▸ What the task asks
Check each line of the data below for the string "Black". Then give the number of lines that have it, without anything else.
'''
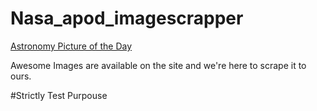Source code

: # Nasa_apod_imagescrapper

[Astronomy Picture of the Day](http://apod.nasa.gov/apod/astropix.html)

Awesome Images are available on the site and we're here to scrape it to ours.

#Strictly Test Purpouse
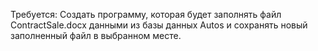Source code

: Требуется: Создать программу, которая будет заполнять файл ContractSale.docx данными из базы данных Autos и сохранять новый заполненный файл в выбранном месте.
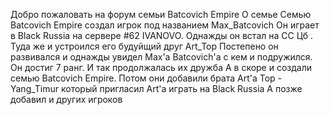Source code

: Добро пожаловать на форум семьи Batcovich Empire
        О семье
        Семью Batcovich Empire создал игрок под названием Max_Batcovich
       Он играет в Black Russia на сервере #62 IVANOVO. Однажды он встал на СС Цб . Туда же и устроился его будуйщий друг Art_Top
       Постепено он развивался и однажды увидел Max'a Batcovich'a с кем и подружился. Он достиг 7 ранг. И так продолжалась их дружба
        А в скоре и создали семью Batcovich Empire. Потом они добавили брата Art'a Top - Yang_Timur  который пригласил Art'a играть на Black Russia
        А позже добавил и других игроков
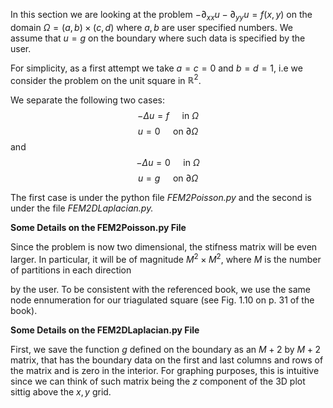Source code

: In this section we are looking at the problem $-\partial_{xx} u - \partial_{yy} u = f(x,y)$ on the domain $\Omega = (a,b)\times(c,d)$ where $a,b$ are user specified numbers. We assume that $u=g$ on the boundary where such data is specified by the user. 

For simplicity, as a first attempt we take $a=c=0$ and $b=d=1$, i.e we consider the problem on the unit square in $\mathbb{R}^2$.

We separate the following two cases: 
$$-\Delta u=f \quad \text{ in } \Omega$$
$$u = 0 \quad \text{ on } \partial \Omega$$ 
and
$$-\Delta u=0 \quad \text{ in } \Omega$$
$$u = g \quad \text{ on } \partial \Omega$$ 

The first case is under the python file *FEM2Poisson.py* and the second is under the file *FEM2DLaplacian.py.*

**Some Details on the FEM2Poisson.py File**

Since the problem is now two dimensional, the stifness matrix will be even larger. In particular, it will be of magnitude $M^2 \times M^2$, where $M$ is the number of partitions in each direction 

 by the user. To be consistent with the referenced book, we use the same node ennumeration for our triagulated square (see Fig. 1.10 on p. 31 of the book).

**Some Details on the FEM2DLaplacian.py File**

First, we save the function $g$ defined on the boundary as an $M+2$ by $M+2$ matrix, that has the boundary data on the first and last columns and rows of the matrix and is zero in the interior. For graphing purposes, this is intuitive since we can think of such matrix being the $z$ component of the 3D plot sittig above the $x,y$ grid.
'''
▸ The completed task
2